Tag Archives: humanity

Global Citizens

I’ve been thinking quite a lot about just who I identify myself with. Do I identify myself with white middle class families in my neighborhood? Do I identify myself as an American? Do I identify myself as a college student, as a writer? And more importantly, who should I be identifying myself with?

Well, in some ways I think I identify with all of the aforementioned groups. They are, in essence, what defines me. If someone asked, who are you? or what do you do? I’m sure, depending on the situation, I would respond with at least one of those categories. But I’m not so sure that approach is a good one. Again, should I identify myself with those groups? Am I more than that, and is it detrimental for me to put myself in a box, labeled “writer,” “middle class,” “American”? I’ve been contemplating this question, and I am looking for some help from you, questioners.

My thoughts are that I should be identifying with something greater. I do, sometimes, think something is lost when we confine ourselves to what we do, where we are from, or what we like. I think, rather, we should identify ourselves as a sort of citizen of the world. I think this mental leap can make quite the difference. If we simply identify ourselves as Americans, it is easy to not care about what is across these arbitrary lines, what is across the sea. We just think, we have plenty of problems here to worry about. And that goes for any nation, any boundary, and sort of identification. I think this sort of mental shortcut is very detrimental. If we identify only with our country, or only with white middle class citizens, it is so easy to push to the back all of the other problems because we are only accountable for our groups.

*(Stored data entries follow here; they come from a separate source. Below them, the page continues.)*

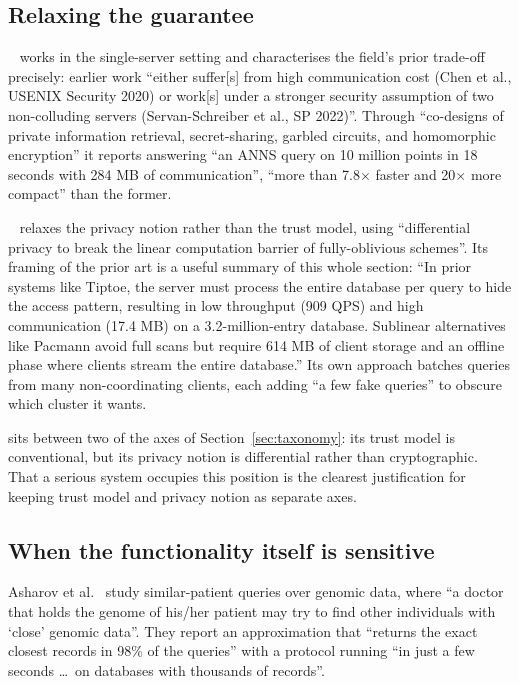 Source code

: \subsection{Relaxing the guarantee}
\label{sec:retrieval:relaxed}

\panther~\cite{panther2025} works in the single-server setting and characterises the field's prior
trade-off precisely: earlier work ``either suffer[s] from high communication cost (Chen et al.,
USENIX Security 2020) or work[s] under a stronger security assumption of two non-colluding servers
(Servan-Schreiber et al., SP 2022)''. Through ``co-designs of private information retrieval,
secret-sharing, garbled circuits, and homomorphic encryption'' it reports answering ``an ANNS
query on 10 million points in 18 seconds with 284 MB of communication'', ``more than 7.8$\times$
faster and 20$\times$ more compact'' than the former.

\wally~\cite{wally2024} relaxes the privacy notion rather than the trust model, using
``differential privacy to break the linear computation barrier of fully-oblivious schemes''. Its
framing of the prior art is a useful summary of this whole section: ``In prior systems like
Tiptoe, the server must process the entire database per query to hide the access pattern,
resulting in low throughput (909 QPS) and high communication (17.4 MB) on a 3.2-million-entry
database. Sublinear alternatives like Pacmann avoid full scans but require 614 MB of client
storage and an offline phase where clients stream the entire database.'' Its own approach batches
queries from many non-coordinating clients, each adding ``a few fake queries'' to obscure which
cluster it wants.

\wallyplain{} sits between two of the axes of Section~\ref{sec:taxonomy}: its trust model is
conventional, but its privacy notion is differential rather than cryptographic. That a serious
system occupies this position is the clearest justification for keeping trust model and privacy
notion as separate axes.

\subsection{When the functionality itself is sensitive}
\label{sec:retrieval:functionality}

Asharov et al.~\cite{asharov2018} study similar-patient queries over genomic data, where ``a doctor
that holds the genome of his/her patient may try to find other individuals with `close' genomic
data''. They report an approximation that ``returns the exact closest records in 98\% of the
queries'' with a protocol running ``in just a few seconds \dots\ on databases with thousands of
records''.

There are obvious flaws to this, though. It makes sense for one to identify with the group that s/he is apart of and thus advocate for that group. I mean, if we advocate for our country we are benefiting in a very direct way, whereas we are advocating for a foreign country, we don’t see the outcome of our assistance. Moreover, it also makes sense to want to benefit those closest to you–those are the ones you see being harmed, not the small children in the third world countries.

So the question is, what should we identify ourselves with. Does it even matter?